■ Given data

*** Block opens ***

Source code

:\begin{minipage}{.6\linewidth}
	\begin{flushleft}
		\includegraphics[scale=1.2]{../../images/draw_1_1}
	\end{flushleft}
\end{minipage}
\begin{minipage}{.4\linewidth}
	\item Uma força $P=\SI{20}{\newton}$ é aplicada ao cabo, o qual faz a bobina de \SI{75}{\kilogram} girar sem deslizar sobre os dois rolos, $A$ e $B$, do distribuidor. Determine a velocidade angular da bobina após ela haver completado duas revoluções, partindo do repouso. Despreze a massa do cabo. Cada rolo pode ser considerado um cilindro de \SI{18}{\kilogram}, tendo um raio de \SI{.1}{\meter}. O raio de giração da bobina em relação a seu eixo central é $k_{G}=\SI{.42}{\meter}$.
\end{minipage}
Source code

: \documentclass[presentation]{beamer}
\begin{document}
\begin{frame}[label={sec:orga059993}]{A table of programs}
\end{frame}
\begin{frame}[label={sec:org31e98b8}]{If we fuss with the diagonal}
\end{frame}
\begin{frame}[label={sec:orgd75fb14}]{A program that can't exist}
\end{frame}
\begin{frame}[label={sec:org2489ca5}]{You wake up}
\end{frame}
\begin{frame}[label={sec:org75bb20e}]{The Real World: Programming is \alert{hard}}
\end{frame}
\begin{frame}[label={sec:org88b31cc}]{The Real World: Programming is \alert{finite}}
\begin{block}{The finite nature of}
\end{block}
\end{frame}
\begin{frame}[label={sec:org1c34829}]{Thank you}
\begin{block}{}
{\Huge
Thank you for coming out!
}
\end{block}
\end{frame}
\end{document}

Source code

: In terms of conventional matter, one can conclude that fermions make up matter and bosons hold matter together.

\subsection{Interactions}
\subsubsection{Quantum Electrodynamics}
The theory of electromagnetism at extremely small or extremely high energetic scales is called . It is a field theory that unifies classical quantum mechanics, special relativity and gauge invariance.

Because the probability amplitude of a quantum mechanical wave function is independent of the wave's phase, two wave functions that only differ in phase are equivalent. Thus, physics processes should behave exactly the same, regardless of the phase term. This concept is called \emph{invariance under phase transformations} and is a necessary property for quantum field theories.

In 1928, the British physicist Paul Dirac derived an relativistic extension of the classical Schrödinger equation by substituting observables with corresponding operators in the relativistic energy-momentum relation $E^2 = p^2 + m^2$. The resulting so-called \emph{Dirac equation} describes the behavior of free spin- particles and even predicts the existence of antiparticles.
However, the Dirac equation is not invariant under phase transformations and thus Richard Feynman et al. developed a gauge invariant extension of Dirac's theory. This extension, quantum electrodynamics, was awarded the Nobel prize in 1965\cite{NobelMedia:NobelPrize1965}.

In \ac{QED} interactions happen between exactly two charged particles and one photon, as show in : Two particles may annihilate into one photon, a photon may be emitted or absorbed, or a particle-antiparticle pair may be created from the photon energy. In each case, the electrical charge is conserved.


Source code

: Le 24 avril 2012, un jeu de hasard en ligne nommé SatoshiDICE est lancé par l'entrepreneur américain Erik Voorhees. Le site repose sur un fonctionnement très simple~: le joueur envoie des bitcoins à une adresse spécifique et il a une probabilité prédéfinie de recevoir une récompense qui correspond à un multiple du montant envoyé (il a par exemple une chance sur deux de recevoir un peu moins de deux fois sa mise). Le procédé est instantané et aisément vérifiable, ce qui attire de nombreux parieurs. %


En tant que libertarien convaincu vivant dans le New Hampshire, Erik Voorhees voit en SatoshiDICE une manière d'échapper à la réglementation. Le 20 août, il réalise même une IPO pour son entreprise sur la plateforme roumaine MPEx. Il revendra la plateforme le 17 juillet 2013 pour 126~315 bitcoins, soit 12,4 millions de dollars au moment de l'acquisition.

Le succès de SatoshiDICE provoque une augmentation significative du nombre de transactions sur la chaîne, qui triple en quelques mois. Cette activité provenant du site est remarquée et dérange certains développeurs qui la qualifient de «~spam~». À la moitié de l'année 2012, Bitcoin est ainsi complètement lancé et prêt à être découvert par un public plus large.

*** Block closes ***

■ Directions for this task
Each line above should be output exactly as written.

■ Result of this task
Source code

:\begin{minipage}{.6\linewidth}
	\begin{flushleft}
		\includegraphics[scale=1.2]{../../images/draw_1_1}
	\end{flushleft}
\end{minipage}
\begin{minipage}{.4\linewidth}
	\item Uma força $P=\SI{20}{\newton}$ é aplicada ao cabo, o qual faz a bobina de \SI{75}{\kilogram} girar sem deslizar sobre os dois rolos, $A$ e $B$, do distribuidor. Determine a velocidade angular da bobina após ela haver completado duas revoluções, partindo do repouso. Despreze a massa do cabo. Cada rolo pode ser considerado um cilindro de \SI{18}{\kilogram}, tendo um raio de \SI{.1}{\meter}. O raio de giração da bobina em relação a seu eixo central é $k_{G}=\SI{.42}{\meter}$.
\end{minipage}
Source code

: \documentclass[presentation]{beamer}
\begin{document}
\begin{frame}[label={sec:orga059993}]{A table of programs}
\end{frame}
\begin{frame}[label={sec:org31e98b8}]{If we fuss with the diagonal}
\end{frame}
\begin{frame}[label={sec:orgd75fb14}]{A program that can't exist}
\end{frame}
\begin{frame}[label={sec:org2489ca5}]{You wake up}
\end{frame}
\begin{frame}[label={sec:org75bb20e}]{The Real World: Programming is \alert{hard}}
\end{frame}
\begin{frame}[label={sec:org88b31cc}]{The Real World: Programming is \alert{finite}}
\begin{block}{The finite nature of}
\end{block}
\end{frame}
\begin{frame}[label={sec:org1c34829}]{Thank you}
\begin{block}{}
{\Huge
Thank you for coming out!
}
\end{block}
\end{frame}
\end{document}

Source code

: In terms of conventional matter, one can conclude that fermions make up matter and bosons hold matter together.

\subsection{Interactions}
\subsubsection{Quantum Electrodynamics}
The theory of electromagnetism at extremely small or extremely high energetic scales is called . It is a field theory that unifies classical quantum mechanics, special relativity and gauge invariance.

Because the probability amplitude of a quantum mechanical wave function is independent of the wave's phase, two wave functions that only differ in phase are equivalent. Thus, physics processes should behave exactly the same, regardless of the phase term. This concept is called \emph{invariance under phase transformations} and is a necessary property for quantum field theories.

In 1928, the British physicist Paul Dirac derived an relativistic extension of the classical Schrödinger equation by substituting observables with corresponding operators in the relativistic energy-momentum relation $E^2 = p^2 + m^2$. The resulting so-called \emph{Dirac equation} describes the behavior of free spin- particles and even predicts the existence of antiparticles.
However, the Dirac equation is not invariant under phase transformations and thus Richard Feynman et al. developed a gauge invariant extension of Dirac's theory. This extension, quantum electrodynamics, was awarded the Nobel prize in 1965\cite{NobelMedia:NobelPrize1965}.

In \ac{QED} interactions happen between exactly two charged particles and one photon, as show in : Two particles may annihilate into one photon, a photon may be emitted or absorbed, or a particle-antiparticle pair may be created from the photon energy. In each case, the electrical charge is conserved.


Source code

: Le 24 avril 2012, un jeu de hasard en ligne nommé SatoshiDICE est lancé par l'entrepreneur américain Erik Voorhees. Le site repose sur un fonctionnement très simple~: le joueur envoie des bitcoins à une adresse spécifique et il a une probabilité prédéfinie de recevoir une récompense qui correspond à un multiple du montant envoyé (il a par exemple une chance sur deux de recevoir un peu moins de deux fois sa mise). Le procédé est instantané et aisément vérifiable, ce qui attire de nombreux parieurs. %


En tant que libertarien convaincu vivant dans le New Hampshire, Erik Voorhees voit en SatoshiDICE une manière d'échapper à la réglementation. Le 20 août, il réalise même une IPO pour son entreprise sur la plateforme roumaine MPEx. Il revendra la plateforme le 17 juillet 2013 pour 126~315 bitcoins, soit 12,4 millions de dollars au moment de l'acquisition.

Le succès de SatoshiDICE provoque une augmentation significative du nombre de transactions sur la chaîne, qui triple en quelques mois. Cette activité provenant du site est remarquée et dérange certains développeurs qui la qualifient de «~spam~». À la moitié de l'année 2012, Bitcoin est ainsi complètement lancé et prêt à être découvert par un public plus large.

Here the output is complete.